President Obama and other advocates of nationalized health insurance have tried a variety of sales pitches, which indicates their difficulty in getting traction with the public. The latest is “competition and choice.”
Who could be against those things?
Well, Obama for one, followed by House Speaker Nancy Pelosi, House member Barney Frank, and everyone else who favors what is question-beggingly called reform. The word reform suggests not just change but improvement. Therefore, to call the proposals to nationalize the medical-insurance industry reform is to assume precisely what is in dispute and must be proved. The argument is — or should be — over whether the proposed changes indeed are reform. To call them reform before the debate has even begun is to rig the discussion. It’s an old — and sadly effective — bit of sophistry.
But let’s get back to competition and choice. I contend that what Obama favors would produce the opposite of competition and choice: cartel and restriction. This is so clear that it’s hard to believe an intelligent person surrounded by economic advisers wouldn’t know this.
We’ll use HR 3200 as our guide. Most of the provisions of this bill are likely to be in any final legislation, with the possible exception of the government-operated insurance program, or “public option.”
The bill begins with a provision “to establish standards to ensure that new health insurance coverage and employment-based health plans that are offered meet standards guaranteeing access to affordable coverage, essential benefits, and other consumer protections.” No insurance policy would be deemed qualified unless it satisfied the conditions imposed by the government. This is important because under the bill, every individual would be mandated to have a “qualified” health plan.
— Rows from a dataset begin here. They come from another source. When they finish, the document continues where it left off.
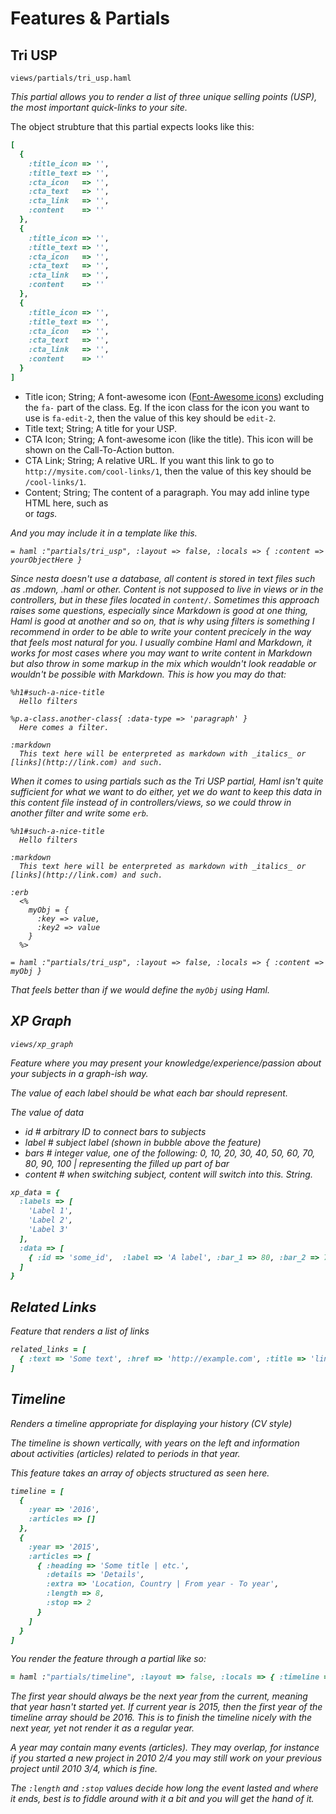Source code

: # Features & Partials

## Tri USP

`views/partials/tri_usp.haml`

_This partial allows you to render a list of three unique selling points (USP), the most important quick-links to your site._

The object strubture that this partial expects looks like this:

```ruby
[
  {
    :title_icon => '',
    :title_text => '',
    :cta_icon   => '',
    :cta_text   => '',
    :cta_link   => '',
    :content    => ''
  },
  {
    :title_icon => '',
    :title_text => '',
    :cta_icon   => '',
    :cta_text   => '',
    :cta_link   => '',
    :content    => ''
  },
  {
    :title_icon => '',
    :title_text => '',
    :cta_icon   => '',
    :cta_text   => '',
    :cta_link   => '',
    :content    => ''
  }
]
```

- Title icon; String; A font-awesome icon ([Font-Awesome icons](http://fontawesome.com/icons)) excluding the `fa-` part of the class. Eg. If the icon class for the icon you want to use is `fa-edit-2`, then the value of this key should be `edit-2`.
- Title text; String; A title for your USP.
- CTA Icon; String; A font-awesome icon (like the title). This icon will be shown on the Call-To-Action button.
- CTA Link; String; A relative URL. If you want this link to go to `http://mysite.com/cool-links/1`, then the value of this key should be `/cool-links/1`.
- Content; String; The content of a paragraph. You may add inline type HTML here, such as <br> or <em> tags.

And you may include it in a template like this.

```haml
= haml :"partials/tri_usp", :layout => false, :locals => { :content => yourObjectHere }
```

Since nesta doesn't use a database, all content is stored in text files such as .mdown, .haml or other. Content is not supposed to live in views or in the controllers, but in these files located in `content/`. Sometimes this approach raises some questions, especially since Markdown is good at one thing, Haml is good at another and so on, that is why using filters is something I recommend in order to be able to write your content precicely in the way that feels most natural for you. I usually combine Haml and Markdown, it works for most cases where you may want to write content in Markdown but also throw in some markup in the mix which wouldn't look readable or wouldn't be possible with Markdown. This is how you may do that:

```haml
%h1#such-a-nice-title
  Hello filters

%p.a-class.another-class{ :data-type => 'paragraph' }
  Here comes a filter.

:markdown
  This text here will be enterpreted as markdown with _italics_ or [links](http://link.com) and such.
```

When it comes to using partials such as the Tri USP partial, Haml isn't quite sufficient for what we want to do either, yet we _do_ want to keep this data in this content file instead of in controllers/views, so we could throw in another filter and write some `erb`.

```haml
%h1#such-a-nice-title
  Hello filters

:markdown
  This text here will be enterpreted as markdown with _italics_ or [links](http://link.com) and such.

:erb
  <%
    myObj = {
      :key => value,
      :key2 => value
    }
  %>

= haml :"partials/tri_usp", :layout => false, :locals => { :content => myObj }
```

That feels better than if we would define the `myObj` using Haml.

## XP Graph

`views/xp_graph`

_Feature where you may present your knowledge/experience/passion about your subjects in a graph-ish way._

The value of each label should be what each bar should represent.

The value of data

- id # arbitrary ID to connect bars to subjects
- label # subject label (shown in bubble above the feature)
- bars # integer value, one of the following: 0, 10, 20, 30, 40, 50, 60, 70, 80, 90, 100 | representing the filled up part of bar
- content # when switching subject, content will switch into this. String.

```ruby
xp_data = {
  :labels => [
    'Label 1',
    'Label 2',
    'Label 3'
  ],
  :data => [
    { :id => 'some_id',  :label => 'A label', :bar_1 => 80, :bar_2 => 70, :bar_3 => 20, :content => 'Some text' }
  ]
}
```

## Related Links

_Feature that renders a list of links_

```ruby
related_links = [
  { :text => 'Some text', :href => 'http://example.com', :title => 'link title' }
]
```

## Timeline

_Renders a timeline appropriate for displaying your history (CV style)_

The timeline is shown vertically, with years on the left and information about activities (articles) related to periods in that year.

This feature takes an array of objects structured as seen here.

```ruby
timeline = [
  {
    :year => '2016',
    :articles => []
  },
  {
    :year => '2015',
    :articles => [
      { :heading => 'Some title | etc.',
        :details => 'Details',
        :extra => 'Location, Country | From year - To year',
        :length => 8,
        :stop => 2
      }
    ]
  }
]
```

You render the feature through a partial like so:

```ruby
= haml :"partials/timeline", :layout => false, :locals => { :timeline => timeline }
```

The first year should always be the _next_ year from the current, meaning that year hasn't started yet. If current year is 2015, then the first year of the timeline array should be 2016. This is to finish the timeline nicely with the next year, yet not render it as a regular year.

A year may contain many events (articles). They may overlap, for instance if you started a new project in 2010 2/4 you may still work on your previous project until 2010 3/4, which is fine.

The `:length` and `:stop` values decide how long the event lasted and where it ends, best is to fiddle around with it a bit and you will get the hand of it.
A sub-standard plan that nevertheless satisfied a particular consumer — such as low-cost high-deductible catastrophic coverage — would be forbidden.
According to the bill, a plan would be accepted as qualified only if, among other things, it:
covered preexisting conditions without limit;
accepted all applicants;
charged everyone, regardless of health status, the same premium within an area, with the exception of age and family variations defined either by the legislation or by state law;
had achieved the medical loss ratio defined by the Health Choices Commissioner (the ratio refers to the percentage of revenues paid in benefits; companies that fell short would have to give policyholders rebates);
imposed no annual or lifetime limit on coverage; and
was “equivalent … to the average prevailing employer-sponsored coverage.”
The “essential benefits package” would have to cover:
outpatient and emergency services;
incidental services, supplies, and equipment;
rehabilitative and habilitative [?] services
mental-health and substance-use disorder services
preventive services (Obama has specified physical exams, mammography, and colonoscopy);
maternity care; and
well-baby and well-child care
The bill would also set up a Health Benefits Advisory Committee, a public-private panel of “experts,” “to recommend covered benefits and essential, enhanced plans.”